“You can lead a horse to water but you cannot make it drink”.
This sums up my discomfort with the terminology “learning outcomes” that underpin much curriculum development. Sure, it is usually preceded by the wordy catch-all “on successful completion of this course students will…”, but there seems to be a hot potato of responsibility for achievement sitting just below the surface. In our arguably justifiable discomfort with the traditional concept of the dominance of didactic delivery we are in danger of foisting responsibility for satisfaction onto the learners for failing to come to the ‘success’ party…where entry is overseen by burly assessment bouncers flexing their evidenced-based pedagogy.
On that note, a chance corridor conversation with a colleague forced me to consider my flippant use of the term ‘pedagogy‘. “That’s teaching children – we’re really more about andragogy – teaching adults”, he observed. Intellectually squinting in the light of his statement, I fled down the internet rabbithole to dispel this fake news. Turns out the best I could do was to decide that we were actually (at least aspirationally) herding towards heutagogy: self-determined learning. Not just self-directed – apparently that is so Education 2.0 (Gernstein, 2013).
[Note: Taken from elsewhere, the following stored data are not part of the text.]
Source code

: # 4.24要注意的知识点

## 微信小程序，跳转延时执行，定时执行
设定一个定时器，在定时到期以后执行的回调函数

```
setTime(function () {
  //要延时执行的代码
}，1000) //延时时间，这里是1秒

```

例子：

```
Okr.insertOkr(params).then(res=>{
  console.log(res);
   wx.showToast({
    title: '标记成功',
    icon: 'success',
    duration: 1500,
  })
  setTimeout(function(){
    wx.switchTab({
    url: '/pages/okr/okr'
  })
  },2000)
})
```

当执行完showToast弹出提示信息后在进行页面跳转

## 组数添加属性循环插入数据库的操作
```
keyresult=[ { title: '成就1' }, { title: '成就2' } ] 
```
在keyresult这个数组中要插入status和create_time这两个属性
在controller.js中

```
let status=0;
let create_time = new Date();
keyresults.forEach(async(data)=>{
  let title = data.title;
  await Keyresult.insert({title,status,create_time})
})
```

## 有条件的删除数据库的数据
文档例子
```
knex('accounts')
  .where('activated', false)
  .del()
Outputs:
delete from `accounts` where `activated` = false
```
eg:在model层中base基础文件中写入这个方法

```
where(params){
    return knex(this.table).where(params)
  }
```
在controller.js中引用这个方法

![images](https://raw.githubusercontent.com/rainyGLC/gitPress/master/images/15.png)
No – this is where the curriculum can change according to what the students decide they want to learn – quelle horreur for control freaks or indeed anyone planning a course and hoping for a quiet life. Terry Heik discusses the differences here and includes an oft-cited table from a blog by Jackie Gerstein (that now only exists in the web archives) that compares the three ‘gogies.
Heutagogy is particularly evident and nurtured in communities of practice, where people engage in collective learning united by their shared interest, joint activities and practice. In the words of Gauthier (2016):
“The main purpose of cultivating a class community of practice is to bring about the class community’s own internal direction, character and energy. To try to predetermine too many learning outcomes or how learning will emerge and evolve would be contradictory to this approach”.
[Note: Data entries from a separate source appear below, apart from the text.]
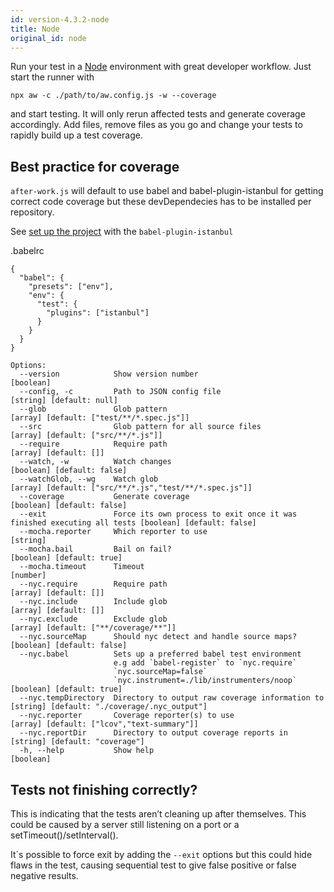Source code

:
 ```yaml
---
id: version-4.3.2-node
title: Node
original_id: node
---
```


Run your test in a [Node](https://nodejs.org) environment with great developer workflow. Just start the runner with

```
npx aw -c ./path/to/aw.config.js -w --coverage
```

and start testing. It will only rerun affected tests and generate coverage accordingly.
Add files, remove files as you go and change your tests to rapidly build up a test coverage.

## Best practice for coverage
`after-work.js` will default to use babel and babel-plugin-istanbul for getting correct code coverage but these devDependecies has to be installed per repository. 

See [set up the project](https://github.com/istanbuljs/nyc#use-with-babel-plugin-istanbul-for-babel-support) with the `babel-plugin-istanbul`

.babelrc
```
{
  "babel": {
    "presets": ["env"],
    "env": {
      "test": {
        "plugins": ["istanbul"]
      }
    }
  }
}
```

```shell
Options:
  --version            Show version number                                                                     [boolean]
  --config, -c         Path to JSON config file                                                 [string] [default: null]
  --glob               Glob pattern                                             [array] [default: ["test/**/*.spec.js"]]
  --src                Glob pattern for all source files                              [array] [default: ["src/**/*.js"]]
  --require            Require path                                                                [array] [default: []]
  --watch, -w          Watch changes                                                          [boolean] [default: false]
  --watchGlob, --wg    Watch glob                                 [array] [default: ["src/**/*.js","test/**/*.spec.js"]]
  --coverage           Generate coverage                                                      [boolean] [default: false]
  --exit               Force its own process to exit once it was finished executing all tests [boolean] [default: false]
  --mocha.reporter     Which reporter to use                                                                    [string]
  --mocha.bail         Bail on fail?                                                           [boolean] [default: true]
  --mocha.timeout      Timeout                                                                                  [number]
  --nyc.require        Require path                                                                [array] [default: []]
  --nyc.include        Include glob                                                                [array] [default: []]
  --nyc.exclude        Exclude glob                                                [array] [default: ["**/coverage/**"]]
  --nyc.sourceMap      Should nyc detect and handle source maps?                              [boolean] [default: false]
  --nyc.babel          Sets up a preferred babel test environment
                       e.g add `babel-register` to `nyc.require`
                       `nyc.sourceMap=false`
                       `nyc.instrument=./lib/instrumenters/noop`                               [boolean] [default: true]
  --nyc.tempDirectory  Directory to output raw coverage information to      [string] [default: "./coverage/.nyc_output"]
  --nyc.reporter       Coverage reporter(s) to use                            [array] [default: ["lcov","text-summary"]]
  --nyc.reportDir      Directory to output coverage reports in                            [string] [default: "coverage"]
  -h, --help           Show help                                                                               [boolean]
```

## Tests not finishing correctly?
This is indicating that the tests aren’t cleaning up after themselves. This could be caused by a server still listening on a port or a setTimeout()/setInterval().

It´s possible to force exit by adding the `--exit` options but this could hide flaws in the test, causing sequential test to give false positive or false negative results.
She suggested therefore the purposeful use of the term ‘learning opportunities’ – rather than prescribing what students will learn. I’d much prefer to design a course that proffered learning opportunities instead of confidently asserting ‘learning outcomes’.
Fun fact – I also discovered that heutagogy has NO direct relationship to the term heuristic learning (“trial by error”) – they just look a bit similar and came into my life at about the same time.